We can be fairly certain that Urbicus’ inspiration for this chapter of
Frontier Garrison
was inspired by an actual conflagration, details of which the diligent researcher may discover in contemporary records. According to such accounts as are available, this real forest fire occurred during a very hot summer and consumed many thousand acres of what was then a far greater, denser expanse than many forests which exist today . . .

And there Harry had it.

But man- (or girl- eating) “forest devils,” stealing away and eating the young maidens of a hamlet two dozen miles south of Hadrian’s Wall, which would place its location in very close proximity with modern-day Harden and Hazeldene? Surely it could only be a myth or a local legend that Urbicus had exploited. It must certainly seem so to anyone other than Greg Miller . . . and now the Necroscope.

For if Miller had served his sentence, been declared sane and released, and yet
continued
to pursue some monstrous, murderous Thing in Hazeldene’s forest, then surely he was as crazy as ever, self-deluded and totally obsessed! Either that or . . . or he had
spent all those years in prison for a crime he never committed, whose author had dwelled—and might even now dwell—in the gloomy heart of Hazeldene.

And if ever there existed a man who knew beyond any shadow of doubt that indeed there were ancient, nightmarish beings on and under this earth, then surely that man was Harry Keogh, Necroscope. . . .

 

Next Harry looked at a thin sheaf of newspaper cuttings, mainly from 1939–45 (instantly recognisable as the period of World War II), and found his conviction substantiated in that all of them treated of the disappearances of girls in and around Harden and the surrounding countryside; no less than three of them, who had vanished without trace, stolen from the arms of their lovers in the Stygian blackouts of German air-raids on the region’s coal mines and coastal railway. But . . . his conviction?

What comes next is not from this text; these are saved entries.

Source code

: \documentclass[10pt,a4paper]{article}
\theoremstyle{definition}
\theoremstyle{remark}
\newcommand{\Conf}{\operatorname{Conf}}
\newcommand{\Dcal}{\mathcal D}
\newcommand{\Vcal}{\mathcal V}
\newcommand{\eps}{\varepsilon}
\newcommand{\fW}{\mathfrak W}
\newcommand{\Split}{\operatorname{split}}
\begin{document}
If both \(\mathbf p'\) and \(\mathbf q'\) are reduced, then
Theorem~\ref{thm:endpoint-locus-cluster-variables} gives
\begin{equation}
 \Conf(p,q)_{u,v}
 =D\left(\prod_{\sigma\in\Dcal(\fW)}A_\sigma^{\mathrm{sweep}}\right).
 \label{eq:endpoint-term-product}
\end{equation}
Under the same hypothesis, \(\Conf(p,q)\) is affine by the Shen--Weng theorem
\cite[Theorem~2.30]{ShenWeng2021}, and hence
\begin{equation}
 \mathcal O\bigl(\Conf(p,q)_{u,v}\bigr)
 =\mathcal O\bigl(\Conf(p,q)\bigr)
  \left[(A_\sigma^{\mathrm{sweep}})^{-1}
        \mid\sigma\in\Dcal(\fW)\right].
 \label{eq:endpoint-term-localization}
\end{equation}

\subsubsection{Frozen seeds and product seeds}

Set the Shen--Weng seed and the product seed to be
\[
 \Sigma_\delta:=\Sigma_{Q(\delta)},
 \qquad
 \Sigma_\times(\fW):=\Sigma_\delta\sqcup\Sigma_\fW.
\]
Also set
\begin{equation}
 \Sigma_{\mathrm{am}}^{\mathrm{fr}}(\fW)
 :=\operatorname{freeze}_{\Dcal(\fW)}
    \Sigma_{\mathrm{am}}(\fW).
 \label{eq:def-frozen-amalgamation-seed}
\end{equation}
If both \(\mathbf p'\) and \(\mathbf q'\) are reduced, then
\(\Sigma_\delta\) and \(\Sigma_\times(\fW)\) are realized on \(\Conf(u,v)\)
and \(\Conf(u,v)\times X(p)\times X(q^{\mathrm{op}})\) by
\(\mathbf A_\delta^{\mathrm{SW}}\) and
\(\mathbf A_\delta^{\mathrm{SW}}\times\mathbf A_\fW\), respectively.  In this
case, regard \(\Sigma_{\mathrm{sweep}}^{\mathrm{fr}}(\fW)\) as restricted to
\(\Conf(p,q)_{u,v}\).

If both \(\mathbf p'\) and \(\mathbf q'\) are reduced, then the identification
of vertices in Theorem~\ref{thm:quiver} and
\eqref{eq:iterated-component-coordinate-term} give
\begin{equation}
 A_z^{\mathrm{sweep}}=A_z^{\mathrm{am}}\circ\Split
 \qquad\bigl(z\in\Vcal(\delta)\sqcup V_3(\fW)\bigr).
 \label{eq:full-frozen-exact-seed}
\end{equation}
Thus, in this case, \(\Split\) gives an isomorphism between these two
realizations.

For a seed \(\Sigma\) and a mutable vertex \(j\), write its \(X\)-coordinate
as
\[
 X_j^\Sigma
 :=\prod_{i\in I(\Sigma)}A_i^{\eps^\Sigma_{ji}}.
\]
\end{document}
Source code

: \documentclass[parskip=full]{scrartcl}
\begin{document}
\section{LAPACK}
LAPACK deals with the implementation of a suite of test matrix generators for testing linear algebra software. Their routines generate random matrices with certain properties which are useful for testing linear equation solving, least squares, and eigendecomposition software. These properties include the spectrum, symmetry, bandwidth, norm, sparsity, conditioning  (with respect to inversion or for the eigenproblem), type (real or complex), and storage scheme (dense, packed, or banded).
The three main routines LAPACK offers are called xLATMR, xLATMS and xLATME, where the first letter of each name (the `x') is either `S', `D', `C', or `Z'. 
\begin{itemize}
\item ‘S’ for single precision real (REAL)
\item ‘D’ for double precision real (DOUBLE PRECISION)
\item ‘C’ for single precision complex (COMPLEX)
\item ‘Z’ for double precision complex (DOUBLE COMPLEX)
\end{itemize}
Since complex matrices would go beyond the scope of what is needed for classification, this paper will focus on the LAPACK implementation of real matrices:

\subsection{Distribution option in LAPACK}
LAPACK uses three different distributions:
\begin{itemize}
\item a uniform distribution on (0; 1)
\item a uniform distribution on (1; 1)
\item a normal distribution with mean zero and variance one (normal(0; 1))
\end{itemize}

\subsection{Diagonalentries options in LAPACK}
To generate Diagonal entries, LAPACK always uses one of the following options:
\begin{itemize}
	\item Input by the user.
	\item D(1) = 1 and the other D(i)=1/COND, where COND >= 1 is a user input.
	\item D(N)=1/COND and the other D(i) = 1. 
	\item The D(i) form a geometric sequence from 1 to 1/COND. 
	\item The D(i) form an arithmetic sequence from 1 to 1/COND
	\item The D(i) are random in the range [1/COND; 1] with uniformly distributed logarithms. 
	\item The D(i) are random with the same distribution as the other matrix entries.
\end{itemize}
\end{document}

Yes, because what Miller had been doing now seemed obvious to him: trying to find a way to prove—if only to himself, since no one else was ever likely to give credence to his fantastic story—his innocence; trying to show that Janet Symonds wasn’t the only victim of whatever it was that lurked in Hazeldene, but one of several or even many who had suffered the same fate before her.

And in that respect, at least as far as the Necroscope was concerned, Miller had already succeeded. Moreover, Harry suspected that both Miller’s forest monster and the
something
that he himself had sensed in the woods were somehow connected, different facets, perhaps, of one and the same . . . but the samewhat? The same
anomaly
? For without a better understanding of it, how else might Harry describe it? Thus he had arrived at a juncture where he completely—or
almost
completely—believed in Miller. Except . . .

. . . He was also aware that it could be a case of “what came first, the chicken or the egg?” Had Janet Symonds’ disappearance initiated Miller’s search for evidence of its cause, historical facts
which he might use to clear his name? Or had he possessed previous knowledge of the earlier cases, knowledge that perhaps affected the balance of his mind, causing him to perpetuate the horror? Or there again, could it be that he’d succumbed to some strange emanation from the forest, such as the weird psychic—and peculiarly sirenlike—whispers that had so disturbed the Necroscope?